- [Task instructions]:
Below is a listing. Write out exactly its lines between the one holding "in $S$ or not." and the one holding "sums contain the", inclusive.

====== Listed records ======

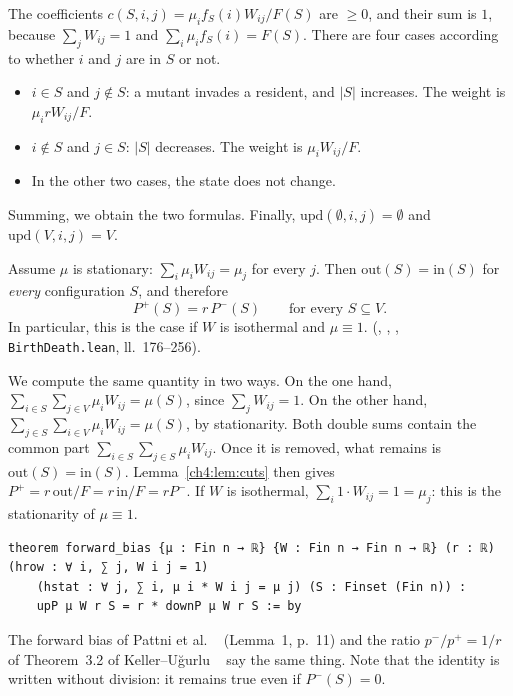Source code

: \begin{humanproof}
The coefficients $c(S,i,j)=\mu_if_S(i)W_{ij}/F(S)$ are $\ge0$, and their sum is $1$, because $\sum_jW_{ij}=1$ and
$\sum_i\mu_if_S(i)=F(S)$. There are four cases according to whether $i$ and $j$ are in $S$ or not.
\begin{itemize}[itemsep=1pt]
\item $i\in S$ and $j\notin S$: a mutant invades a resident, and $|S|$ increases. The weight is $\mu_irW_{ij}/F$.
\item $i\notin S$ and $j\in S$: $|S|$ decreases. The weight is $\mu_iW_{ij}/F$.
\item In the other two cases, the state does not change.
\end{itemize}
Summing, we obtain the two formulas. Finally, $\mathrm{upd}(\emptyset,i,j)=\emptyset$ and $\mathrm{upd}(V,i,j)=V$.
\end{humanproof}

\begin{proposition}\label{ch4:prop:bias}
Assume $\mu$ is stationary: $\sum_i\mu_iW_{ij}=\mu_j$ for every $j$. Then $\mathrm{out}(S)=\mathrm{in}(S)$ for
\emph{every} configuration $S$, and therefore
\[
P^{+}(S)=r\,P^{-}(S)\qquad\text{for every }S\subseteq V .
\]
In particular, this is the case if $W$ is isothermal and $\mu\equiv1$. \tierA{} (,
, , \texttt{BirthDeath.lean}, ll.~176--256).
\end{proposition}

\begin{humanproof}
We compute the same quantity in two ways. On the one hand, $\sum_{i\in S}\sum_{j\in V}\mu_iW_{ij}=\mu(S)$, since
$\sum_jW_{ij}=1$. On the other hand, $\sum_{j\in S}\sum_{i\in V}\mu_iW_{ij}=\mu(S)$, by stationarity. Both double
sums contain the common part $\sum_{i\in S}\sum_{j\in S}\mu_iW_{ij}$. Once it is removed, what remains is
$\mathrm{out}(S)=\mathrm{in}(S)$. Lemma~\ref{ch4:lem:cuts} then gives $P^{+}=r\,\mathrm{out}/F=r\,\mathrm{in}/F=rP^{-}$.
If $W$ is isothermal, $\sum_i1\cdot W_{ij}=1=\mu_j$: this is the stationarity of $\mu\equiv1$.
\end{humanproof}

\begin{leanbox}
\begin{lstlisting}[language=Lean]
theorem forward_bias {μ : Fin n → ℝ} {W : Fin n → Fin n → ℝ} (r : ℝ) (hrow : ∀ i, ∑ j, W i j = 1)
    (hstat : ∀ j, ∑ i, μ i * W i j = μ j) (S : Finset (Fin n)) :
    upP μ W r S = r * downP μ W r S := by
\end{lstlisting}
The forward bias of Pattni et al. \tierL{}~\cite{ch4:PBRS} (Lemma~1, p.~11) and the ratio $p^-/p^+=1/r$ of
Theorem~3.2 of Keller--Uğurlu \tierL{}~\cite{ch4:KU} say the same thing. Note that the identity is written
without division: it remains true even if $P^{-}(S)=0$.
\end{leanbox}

======
====== Listed records ======

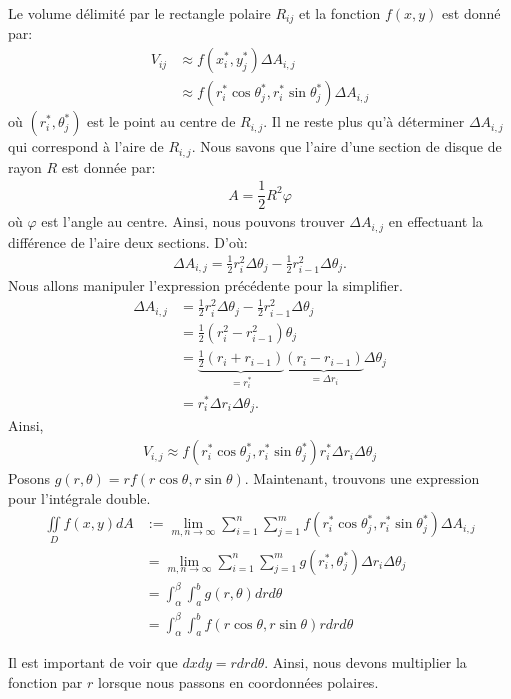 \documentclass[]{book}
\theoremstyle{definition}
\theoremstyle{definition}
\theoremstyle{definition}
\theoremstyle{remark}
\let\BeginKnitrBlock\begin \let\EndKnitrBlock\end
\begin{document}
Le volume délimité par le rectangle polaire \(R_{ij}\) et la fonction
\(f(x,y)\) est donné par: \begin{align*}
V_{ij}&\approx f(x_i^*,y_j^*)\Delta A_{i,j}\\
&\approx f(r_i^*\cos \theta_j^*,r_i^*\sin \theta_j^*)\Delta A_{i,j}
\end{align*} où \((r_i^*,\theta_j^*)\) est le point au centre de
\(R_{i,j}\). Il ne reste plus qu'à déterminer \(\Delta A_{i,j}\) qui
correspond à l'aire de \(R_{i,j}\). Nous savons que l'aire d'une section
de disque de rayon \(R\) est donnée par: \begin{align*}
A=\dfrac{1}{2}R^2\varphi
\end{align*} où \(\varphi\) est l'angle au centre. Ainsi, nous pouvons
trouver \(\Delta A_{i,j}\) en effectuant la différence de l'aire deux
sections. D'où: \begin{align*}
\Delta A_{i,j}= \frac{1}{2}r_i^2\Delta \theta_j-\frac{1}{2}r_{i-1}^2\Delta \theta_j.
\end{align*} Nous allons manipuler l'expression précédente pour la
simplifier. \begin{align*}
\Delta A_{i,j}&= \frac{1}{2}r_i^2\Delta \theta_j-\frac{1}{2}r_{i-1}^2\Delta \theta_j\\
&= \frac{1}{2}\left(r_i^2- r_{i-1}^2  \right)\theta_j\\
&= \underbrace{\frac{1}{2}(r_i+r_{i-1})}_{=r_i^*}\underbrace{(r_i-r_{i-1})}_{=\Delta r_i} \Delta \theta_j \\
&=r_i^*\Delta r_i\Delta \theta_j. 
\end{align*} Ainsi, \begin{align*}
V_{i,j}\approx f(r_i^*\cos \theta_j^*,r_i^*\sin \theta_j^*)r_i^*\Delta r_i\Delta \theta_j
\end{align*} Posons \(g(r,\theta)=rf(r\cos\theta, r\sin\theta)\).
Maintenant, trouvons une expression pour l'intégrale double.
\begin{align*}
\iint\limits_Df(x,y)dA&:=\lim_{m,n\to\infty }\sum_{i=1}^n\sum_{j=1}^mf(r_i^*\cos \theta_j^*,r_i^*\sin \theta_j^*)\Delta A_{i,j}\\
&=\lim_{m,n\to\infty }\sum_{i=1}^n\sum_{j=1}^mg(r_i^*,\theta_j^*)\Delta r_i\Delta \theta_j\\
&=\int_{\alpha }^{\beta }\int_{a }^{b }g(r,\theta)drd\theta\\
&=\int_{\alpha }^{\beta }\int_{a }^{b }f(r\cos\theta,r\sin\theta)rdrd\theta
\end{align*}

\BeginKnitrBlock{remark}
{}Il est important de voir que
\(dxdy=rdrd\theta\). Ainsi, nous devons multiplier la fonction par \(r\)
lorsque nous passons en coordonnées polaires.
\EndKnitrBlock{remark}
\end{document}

======

- [Written solution]:
$\sum_i\mu_if_S(i)=F(S)$. There are four cases according to whether $i$ and $j$ are in $S$ or not.
\begin{itemize}[itemsep=1pt]
\item $i\in S$ and $j\notin S$: a mutant invades a resident, and $|S|$ increases. The weight is $\mu_irW_{ij}/F$.
\item $i\notin S$ and $j\in S$: $|S|$ decreases. The weight is $\mu_iW_{ij}/F$.
\item In the other two cases, the state does not change.
\end{itemize}
Summing, we obtain the two formulas. Finally, $\mathrm{upd}(\emptyset,i,j)=\emptyset$ and $\mathrm{upd}(V,i,j)=V$.
\end{humanproof}

\begin{proposition}\label{ch4:prop:bias}
Assume $\mu$ is stationary: $\sum_i\mu_iW_{ij}=\mu_j$ for every $j$. Then $\mathrm{out}(S)=\mathrm{in}(S)$ for
\emph{every} configuration $S$, and therefore
\[
P^{+}(S)=r\,P^{-}(S)\qquad\text{for every }S\subseteq V .
\]
In particular, this is the case if $W$ is isothermal and $\mu\equiv1$. \tierA{} (,
, , \texttt{BirthDeath.lean}, ll.~176--256).
\end{proposition}

\begin{humanproof}
We compute the same quantity in two ways. On the one hand, $\sum_{i\in S}\sum_{j\in V}\mu_iW_{ij}=\mu(S)$, since
$\sum_jW_{ij}=1$. On the other hand, $\sum_{j\in S}\sum_{i\in V}\mu_iW_{ij}=\mu(S)$, by stationarity. Both double
sums contain the common part $\sum_{i\in S}\sum_{j\in S}\mu_iW_{ij}$. Once it is removed, what remains is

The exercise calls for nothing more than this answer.